**WHAT TO WORK ON:** Without the pictures, write the listing below out again, line for line.

**SOURCE DATA:**
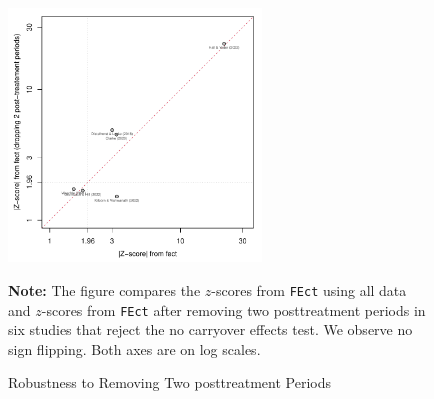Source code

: \documentclass[12pt]{article}
\begin{document}
\begin{figure}[!ht]
\caption{Robustness to Removing Two posttreatment Periods}\label{fg:carryover}
\begin{minipage}{1\linewidth}{
\begin{center}
\includegraphics[width = 0.6\textwidth]{figure/summary/alter_fect_carryover.pdf}
\end{center}\vspace{-1em}
\footnotesize\textbf{Note:} The figure compares the $z$-scores from \texttt{FEct} using all data and $z$-scores from \texttt{FEct} after removing two posttreatment periods in six studies that reject the no carryover effects test. We observe no sign flipping. Both axes are on log scales.}
\end{minipage}\vspace{-0.5em}
\end{figure}


\vspace{7em}


\clearpage
\end{document}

**WRITTEN ANSWER:**
Source code

: \documentclass[12pt]{article}
\begin{document}
\begin{figure}[!ht]
\caption{Robustness to Removing Two posttreatment Periods}\label{fg:carryover}
\begin{minipage}{1\linewidth}{
\begin{center}
\includegraphics[width = 0.6\textwidth]{figure/summary/alter_fect_carryover.pdf}
\end{center}\vspace{-1em}
\footnotesize\textbf{Note:} The figure compares the $z$-scores from \texttt{FEct} using all data and $z$-scores from \texttt{FEct} after removing two posttreatment periods in six studies that reject the no carryover effects test. We observe no sign flipping. Both axes are on log scales.}
\end{minipage}\vspace{-0.5em}
\end{figure}


\vspace{7em}


\clearpage
\end{document}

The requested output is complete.